§ Task to carry out
The first line of the entries is where the copy starts and the line with "- **Database Integration**" is where it ends; set down each line exactly, both ends included, and drop pictures.

[Excerpts from a dataset]
....

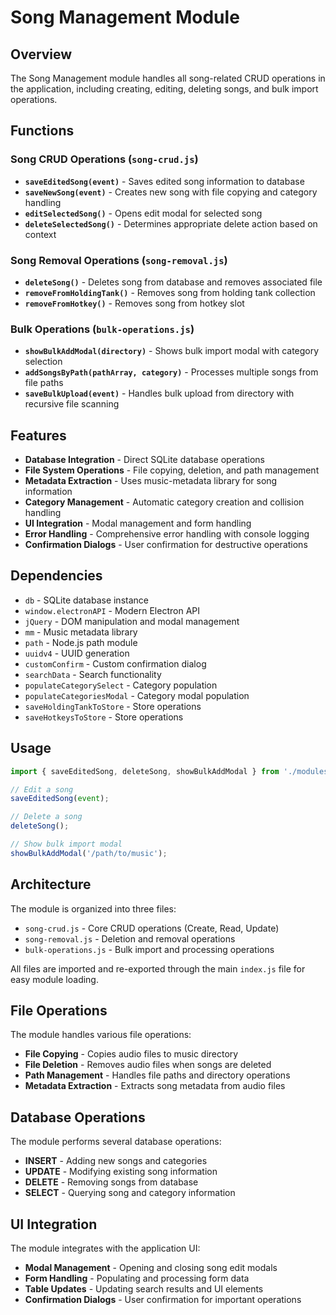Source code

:# Song Management Module

## Overview

The Song Management module handles all song-related CRUD operations in the application, including creating, editing, deleting songs, and bulk import operations.

## Functions

### Song CRUD Operations (`song-crud.js`)

- **`saveEditedSong(event)`** - Saves edited song information to database
- **`saveNewSong(event)`** - Creates new song with file copying and category handling
- **`editSelectedSong()`** - Opens edit modal for selected song
- **`deleteSelectedSong()`** - Determines appropriate delete action based on context

### Song Removal Operations (`song-removal.js`)

- **`deleteSong()`** - Deletes song from database and removes associated file
- **`removeFromHoldingTank()`** - Removes song from holding tank collection
- **`removeFromHotkey()`** - Removes song from hotkey slot

### Bulk Operations (`bulk-operations.js`)

- **`showBulkAddModal(directory)`** - Shows bulk import modal with category selection
- **`addSongsByPath(pathArray, category)`** - Processes multiple songs from file paths
- **`saveBulkUpload(event)`** - Handles bulk upload from directory with recursive file scanning

## Features

- **Database Integration** - Direct SQLite database operations
- **File System Operations** - File copying, deletion, and path management
- **Metadata Extraction** - Uses music-metadata library for song information
- **Category Management** - Automatic category creation and collision handling
- **UI Integration** - Modal management and form handling
- **Error Handling** - Comprehensive error handling with console logging
- **Confirmation Dialogs** - User confirmation for destructive operations

## Dependencies

- `db` - SQLite database instance
- `window.electronAPI` - Modern Electron API
- `jQuery` - DOM manipulation and modal management
- `mm` - Music metadata library
- `path` - Node.js path module
- `uuidv4` - UUID generation
- `customConfirm` - Custom confirmation dialog
- `searchData` - Search functionality
- `populateCategorySelect` - Category population
- `populateCategoriesModal` - Category modal population
- `saveHoldingTankToStore` - Store operations
- `saveHotkeysToStore` - Store operations

## Usage

```javascript
import { saveEditedSong, deleteSong, showBulkAddModal } from './modules/song-management/index.js';

// Edit a song
saveEditedSong(event);

// Delete a song
deleteSong();

// Show bulk import modal
showBulkAddModal('/path/to/music');
```

## Architecture

The module is organized into three files:
- `song-crud.js` - Core CRUD operations (Create, Read, Update)
- `song-removal.js` - Deletion and removal operations
- `bulk-operations.js` - Bulk import and processing operations

All files are imported and re-exported through the main `index.js` file for easy module loading.

## File Operations

The module handles various file operations:
- **File Copying** - Copies audio files to music directory
- **File Deletion** - Removes audio files when songs are deleted
- **Path Management** - Handles file paths and directory operations
- **Metadata Extraction** - Extracts song metadata from audio files

## Database Operations

The module performs several database operations:
- **INSERT** - Adding new songs and categories
- **UPDATE** - Modifying existing song information
- **DELETE** - Removing songs from database
- **SELECT** - Querying song and category information

## UI Integration

The module integrates with the application UI:
- **Modal Management** - Opening and closing song edit modals
- **Form Handling** - Populating and processing form data
- **Table Updates** - Updating search results and UI elements
- **Confirmation Dialogs** - User confirmation for important operations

....

§ Task solution
Source code

:# Song Management Module

## Overview

The Song Management module handles all song-related CRUD operations in the application, including creating, editing, deleting songs, and bulk import operations.

## Functions

### Song CRUD Operations (`song-crud.js`)

- **`saveEditedSong(event)`** - Saves edited song information to database
- **`saveNewSong(event)`** - Creates new song with file copying and category handling
- **`editSelectedSong()`** - Opens edit modal for selected song
- **`deleteSelectedSong()`** - Determines appropriate delete action based on context

### Song Removal Operations (`song-removal.js`)

- **`deleteSong()`** - Deletes song from database and removes associated file
- **`removeFromHoldingTank()`** - Removes song from holding tank collection
- **`removeFromHotkey()`** - Removes song from hotkey slot

### Bulk Operations (`bulk-operations.js`)

- **`showBulkAddModal(directory)`** - Shows bulk import modal with category selection
- **`addSongsByPath(pathArray, category)`** - Processes multiple songs from file paths
- **`saveBulkUpload(event)`** - Handles bulk upload from directory with recursive file scanning

## Features

- **Database Integration** - Direct SQLite database operations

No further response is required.